We are not alone...probably
According to researchers at Edinburgh University we share the galaxy with at least another 361 intelligent civilisations, and there may be as many as 38,000 planets supporting alien lifeforms.
Something about the preciseness of the first figure (how can they be so sure it's not 362?) and the vagueness of the second, gives you a clue as to the nature of this research: we're talking statistical probabilities here - mathematical extrapolations - rather than hard empirical evidence.
Even so, that doesn't mean that the data being fed into the computer model is entirely spurious. The Edinburgh team combined the latest criteria on the conditions thought to be necessary for life - the so called "Goldilocks zone" around a star where it's neither too hot nor to cold - with the latest information about planetary formation from astronomical observations.
The researchers looked at three scenarios for how life could develop. In the first they assumed that it was relatively difficult for life to get started, but easy for it to evolve once established - that scenario produced the figure of 361 intelligent civilisations.

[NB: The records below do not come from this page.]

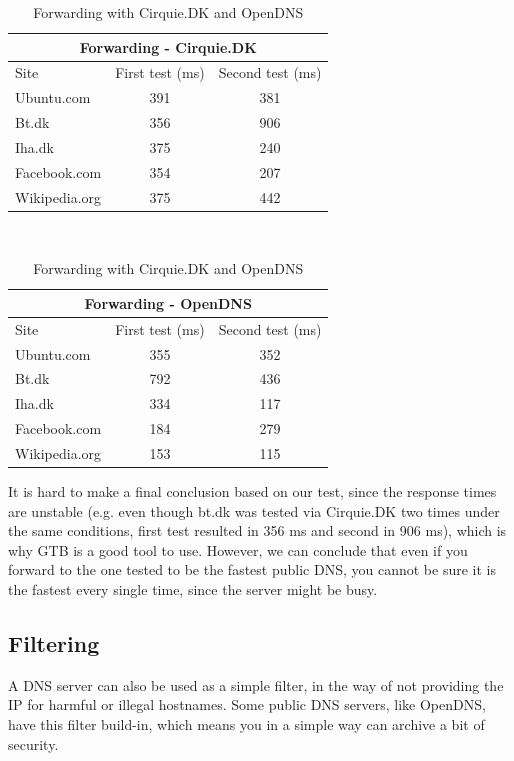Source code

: \documentclass[Preamble]{subfiles}
\begin{document}
\begin{table}

\begin{center}
  \begin{tabular}{l|c|c}
    \multicolumn{3}{c}{Forwarding - Cirquie.DK}  \\
	\hline Site & First test (ms) & Second test (ms) \\ \hline
    Ubuntu.com & 391 & 381  \\ %
    Bt.dk & 356 & 906  \\ %
	Iha.dk & 375 & 240 \\ %
	Facebook.com & 354 &	207 \\ %
	Wikipedia.org & 375 & 442 \\ \hline
  \end{tabular}
\end{center}
~\\
\begin{center}
  \begin{tabular}{l|c|c}
    \multicolumn{3}{c}{Forwarding - OpenDNS}  \\
	\hline Site & First test (ms) & Second test (ms) \\     
    \hline
    Ubuntu.com & 355 & 352  \\ %
    Bt.dk & 792 & 436  \\ %
	Iha.dk & 334 & 117 \\ %
	Facebook.com & 184 & 279 \\ %
	Wikipedia.org & 153 & 115 \\ \hline
  \end{tabular}
\end{center}
\caption{Forwarding with Cirquie.DK and OpenDNS}
\label{tab:Forwarding}
\end{table}


It is hard to make a final conclusion based on our test, since the response times are unstable (e.g. even though bt.dk was tested via Cirquie.DK two times under the same conditions, first test resulted in 356 ms and second in 906 ms), which is why GTB is a good tool to use. 
However, we can conclude that even if you forward to the one tested to be the fastest public DNS, you cannot be sure it is the fastest every single time, since the server might be busy.

\subsection{Filtering}
A DNS server can also be used as a simple filter, in the way of not providing the IP for harmful or illegal hostnames. 
Some public DNS servers, like OpenDNS, have this filter build-in, which means you in a simple way can archive a bit of security.
\end{document}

A second scenario assumed that life was a much more common phenomenon, but that intelligence was rare. In a third, they included the possibility that life could be transferred from one planet to another by asteroid collisions. That scenario produced the figure of 38,000 planets supporting life.
Duncan Forgan, who led the team, says: "It's important to realise that the picture we've built up is still incomplete, and even if alien life forms do exist, we have no idea what form they would take."
Still, it's an encouraging thought to know that, statistically speaking, we're probably not alone.